Künftig ist somit bei allen Anträgen auf Neueintragung von Geschäftsführern einer GmbH und Vorstandsmitgliedern einer AG oder Genossenschaft vom Firmenbuchgericht durch eine Abfrage des Strafregisters amtswegig zu ermitteln, ob eine Disqualifikation der einzutragenden Person nach § 15 Abs 1a oder 1b GmbHG, § 75 Abs 2a oder 2b AktG oder § 15 Abs 2a oder 2b GenG vorliegt. Diese Abfrage erfolgt automationsunterstützt.

Die Disqualifikation ist gesetzliche Rechtsfolge bestimmter rechtskräftiger, strafgerichtlicher Verurteilungen. Sie tritt damit ex lege ein, ohne dass es einer gerichtlichen oder behördlichen Entscheidung darüber bedarf.

Um der besonderen Verantwortung der vertretungsbefugten Organe gegenüber Personen, die mit der Gesellschaft interagieren, gerecht zu werden, sind grundsätzlich nur „wirtschaftsnahe“ Delikte relevant (ua Betrug, Untreue, organisierte Schwarzarbeit).

Auch die Ermittlung von Neuverurteilungen bereits im Firmenbuch eingetragener Personen, die die Rechtsfolge der Disqualifikation auslösen, sowie die Verständigung der Firmenbuchgerichte von solchen Verurteilungen erfolgt automationsunterstützt .
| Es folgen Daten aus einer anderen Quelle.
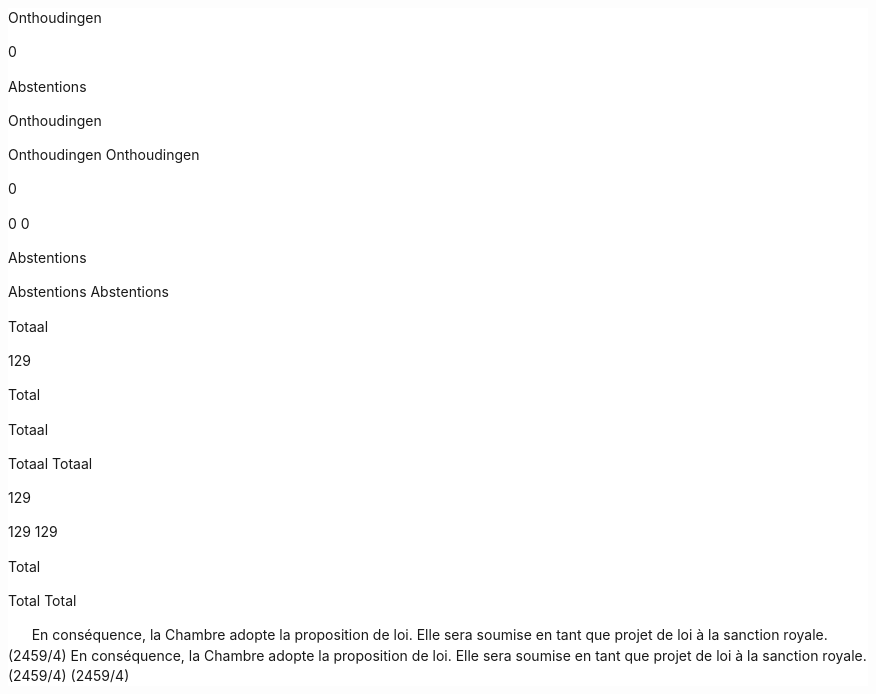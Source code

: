

Onthoudingen


0


Abstentions



Onthoudingen

Onthoudingen
Onthoudingen


0

0
0


Abstentions

Abstentions
Abstentions



Totaal


129


Total



Totaal

Totaal
Totaal


129

129
129


Total

Total
Total

 
 
 
En conséquence, la Chambre adopte la
proposition de loi. Elle sera soumise en tant que projet de loi à la sanction
royale. (2459/4)
En conséquence, la Chambre adopte la
proposition de loi. Elle sera soumise en tant que projet de loi à la sanction
royale. 
(2459/4)
(2459/4)
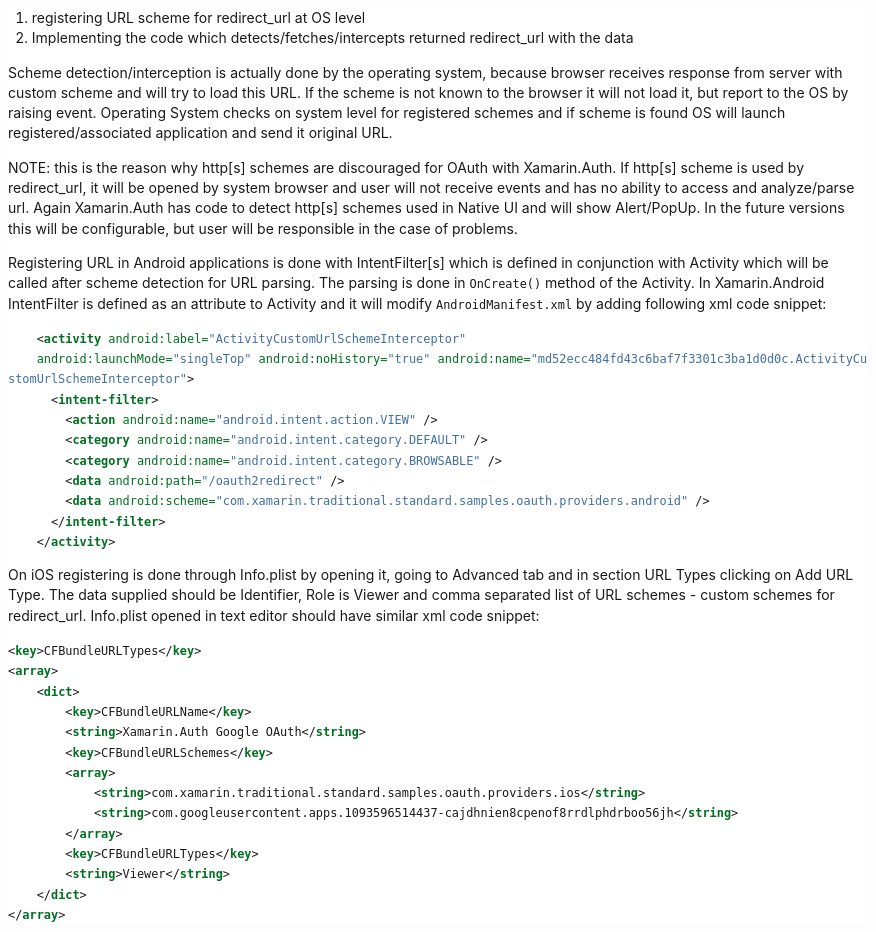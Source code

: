 1.  registering URL scheme for redirect_url at OS level
2.  Implementing the code which detects/fetches/intercepts returned redirect_url with the data

Scheme detection/interception is actually done by the operating system, because browser receives
response from server with custom scheme and will try to load this URL. If the scheme is not known
to the browser it will not load it, but report to the OS by raising event. Operating System checks
on system level for registered schemes and if scheme is found OS will launch registered/associated
application and send it original URL.

NOTE: this is the reason why http[s] schemes are discouraged for OAuth with Xamarin.Auth. If http[s]
scheme is used by redirect_url, it will be opened by system browser and user will not receive events
and has no ability to access and analyze/parse url. Again Xamarin.Auth has code to detect http[s]
schemes used in Native UI and will show Alert/PopUp. In the future versions this will be configurable,
but user will be responsible in the case of problems.

Registering URL in Android applications is done with IntentFilter[s] which is defined in conjunction
with Activity which will be called after scheme detection for URL parsing. The parsing is done in
`OnCreate()` method of the Activity. In Xamarin.Android IntentFilter is defined as an attribute to
Activity and it will modify `AndroidManifest.xml` by adding following xml code snippet:

```xml
    <activity android:label="ActivityCustomUrlSchemeInterceptor"
    android:launchMode="singleTop" android:noHistory="true" android:name="md52ecc484fd43c6baf7f3301c3ba1d0d0c.ActivityCustomUrlSchemeInterceptor">
      <intent-filter>
        <action android:name="android.intent.action.VIEW" />
        <category android:name="android.intent.category.DEFAULT" />
        <category android:name="android.intent.category.BROWSABLE" />
        <data android:path="/oauth2redirect" />
        <data android:scheme="com.xamarin.traditional.standard.samples.oauth.providers.android" />
      </intent-filter>
    </activity>
```

On iOS registering is done through Info.plist by opening it, going to Advanced tab and in section
URL Types clicking on Add URL Type. The data supplied should be Identifier, Role is Viewer and
comma separated list of URL schemes - custom schemes for redirect_url. Info.plist opened in text
editor should have similar xml code snippet:

```xml
<key>CFBundleURLTypes</key>
<array>
    <dict>
        <key>CFBundleURLName</key>
        <string>Xamarin.Auth Google OAuth</string>
        <key>CFBundleURLSchemes</key>
        <array>
            <string>com.xamarin.traditional.standard.samples.oauth.providers.ios</string>
            <string>com.googleusercontent.apps.1093596514437-cajdhnien8cpenof8rrdlphdrboo56jh</string>
        </array>
        <key>CFBundleURLTypes</key>
        <string>Viewer</string>
    </dict>
</array>
```


[31]: https://dev.azure.com/xamarin/public/_apis/build/status/xamarin.Xamarin.Auth-non-YAML-public-CI?branchName=master
[21]: https://jenkins.mono-project.com/view/Components/job/Components-XamarinAuth
[22]: https://jenkins.mono-project.com/view/Components/job/Components-XamarinAuth-Windows/
[23]: https://jenkins.mono-project.com/view/Components/job/Components-XamarinAuth/badge/icon
[24]: https://jenkins.mono-project.com/view/Components/job/Components-XamarinAuth-Windows/badge/icon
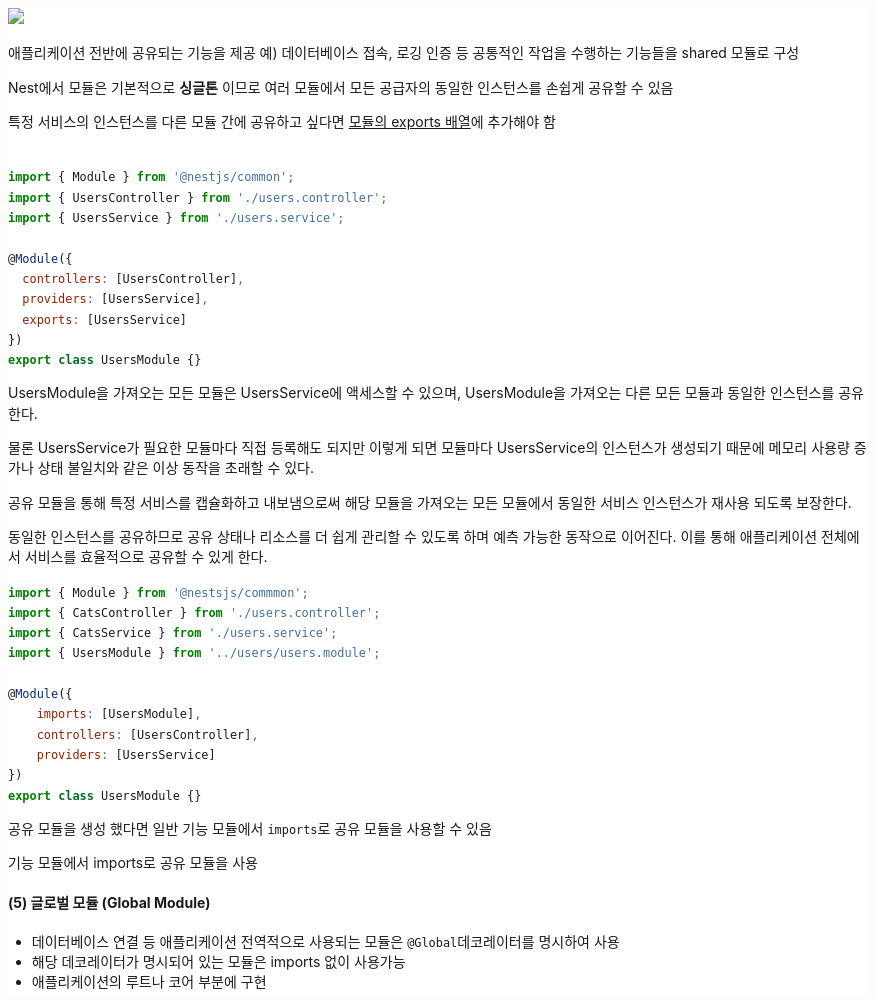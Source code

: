 ![](https://docs.nestjs.com/assets/Shared_Module_1.png)

애플리케이션 전반에 공유되는 기능을 제공
예) 데이터베이스 접속, 로깅 인증 등 공통적인 작업을 수행하는 기능들을 shared 모듈로 구성

Nest에서 모듈은 기본적으로 **싱글톤** 이므로 여러 모듈에서 모든 공급자의 동일한 인스턴스를 손쉽게 공유할 수 있음

특정 서비스의 인스턴스를 다른 모듈 간에 공유하고 싶다면 <u>모듈의 exports 배열</u>에 추가해야 함

```javascript

import { Module } from '@nestjs/common';
import { UsersController } from './users.controller';
import { UsersService } from './users.service';

@Module({
  controllers: [UsersController],
  providers: [UsersService],
  exports: [UsersService]
})
export class UsersModule {}
```

UsersModule을 가져오는 모든 모듈은 UsersService에 액세스할 수 있으며, UsersModule을 가져오는 다른 모든 모듈과 동일한 인스턴스를 공유한다.

물론 UsersService가 필요한 모듈마다 직접 등록해도 되지만 이렇게 되면 모듈마다 UsersService의 인스턴스가 생성되기 때문에 메모리 사용량 증가나 상태 불일치와 같은 이상 동작을 초래할 수 있다.

공유 모듈을 통해 특정 서비스를 캡슐화하고 내보냄으로써 해당 모듈을 가져오는 모든 모듈에서 동일한 서비스 인스턴스가 재사용 되도록 보장한다.

동일한 인스턴스를 공유하므로 공유 상태나 리소스를 더 쉽게 관리할 수 있도록 하며 예측 가능한 동작으로 이어진다. 이를 통해 애플리케이션 전체에서 서비스를 효율적으로 공유할 수 있게 한다.

```javascript
import { Module } from '@nestsjs/commmon';
import { CatsController } from './users.controller';
import { CatsService } from './users.service';
import { UsersModule } from '../users/users.module';

@Module({
	imports: [UsersModule],
	controllers: [UsersController],
	providers: [UsersService]
})
export class UsersModule {}
```

공유 모듈을 생성 했다면 일반 기능 모듈에서 ```imports```로 공유 모듈을 사용할 수 있음


기능 모듈에서 imports로 공유 모듈을 사용

#### (5) 글로벌 모듈 (Global Module)

- 데이터베이스 연결 등 애플리케이션 전역적으로 사용되는 모듈은 ```@Global```데코레이터를 명시하여 사용
- 해당 데코레이터가 명시되어 있는 모듈은 imports 없이 사용가능
- 애플리케이션의 루트나 코어 부분에 구현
Auch die zuständigen Behörden anderer Mitgliedstaaten der EU und des EWR müssen die Möglichkeit haben, über das System der Registervernetzung (BRIS) Informationen über eine geltende Disqualifikation oder Umstände anzufordern, die für die Disqualifikation in dem Mitgliedstaat, der die Anfrage erhalten hat, relevant sind; es besteht aber keine Verpflichtung, solche Informationen in jedem Fall anzufordern (Erwägungsgrund 24 der Digitalisierungs-RL). Für die Beantwortung solcher Anfragen aus anderen EU- oder EWR-Staaten ist österreichweit das HG Wien zuständig, das dabei im Rahmen der Rechtshilfe tätig wird.